Again, the herbicide is most effective on fresh cuts. Apply herbicide as close to the root system as possible. Herbicide application is applied only during the growing season when the roots are active. Effects of the herbicide is to stunt the root growth. And eventually kill the vine from the inside of the root system. For best results, apply herbicide to the vine root system on a dry day. Then the treated vine should remain dry for a minimum of 24 hours.
Control Oriental Bittersweet – Protect Surrounding Areas
Another consideration is the proximity of other garden plants. Herbicides will damage surrounding plants if accidentally applied to them. We noticed one vine root grew right next to a Maple tree root. The Maple tree was a mature 50 foot tall tree. A tree we did not want to lose. Sometimes it is better to manually extract the roots rather than risk losing other garden plants.
When using herbicides, protect the surrounding areas. Lay a tarp or clear plastic to the garden areas.
Step 3. Root Removal
After several weeks, we removed the dead bittersweet roots in the ground. Most of the root system should easily be pulled up from the ground. Any part of the root system that couldn’t be pulled up, could be cut out of the ground. We found the vine root system to be quite extensive within our yard. Most of the backyard had several layers of roots growing below the soil surface. So incredibly invasive!

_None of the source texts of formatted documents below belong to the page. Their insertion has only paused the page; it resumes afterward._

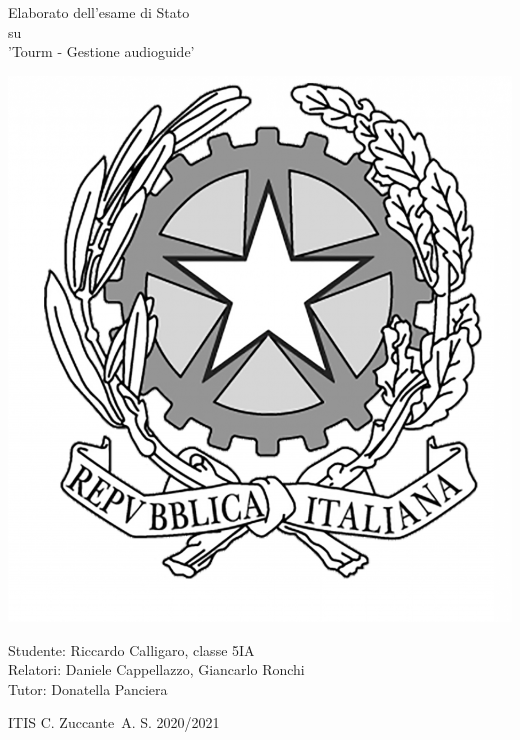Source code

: \documentclass[12pt]{article}
\begin{document}
\begin{titlepage}
    \begin{center}
        \vspace*{1cm}

        \Huge
        Elaborato dell'esame di Stato \\ su \\ 'Tourm - Gestione audioguide'

        \vspace{1.5cm}

        \begin{center}
            \includegraphics[scale=0.08]{images/repubblica.png}
        \end{center}

        \normalsize
        Studente: Riccardo Calligaro, classe 5IA\\
        Relatori: Daniele Cappellazzo, Giancarlo Ronchi\\
        Tutor: Donatella Panciera

        \vfill

        ITIS C. Zuccante\
        A. S. 2020/2021

    \end{center}
\end{titlepage}
\end{document}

Step 4. Oriental Bittersweet Disposal
We were careful to dispose of the bittersweet vines and root system. Both vines and roots were bagged. And placed with garbage for the landfill. None of the bittersweet made its way to our compost bin. You never want any seeds or partial root systems to take hold of the compost bin.
Terrain Shop, Westport, CT
Terrain at Westport, Connecticut. Store display of Oriental Bittersweet Vines at their Westport location. Hmmm. One person’s junk, is another’s treasure?
Oriental Bittersweet – Final Note
So we started this project from a point of feeling overwhelmed. Did we arrive at complete eradication of oriental bittersweet? No, not exactly. My best guess is that we have some level of control of the bittersweet. Probably 80% of the oriental bittersweet above ground has been eliminated. Below ground level, there is quite a bit of the vine root system. Some of the root system might be rotting from within but some appears to be viable.
Next Spring, we’ll have a more accurate idea of how successful we’ve been at controlling the bittersweet vine. One thing we are certain of? There is more work to do in this ongoing battle against the oriental bittersweet vine.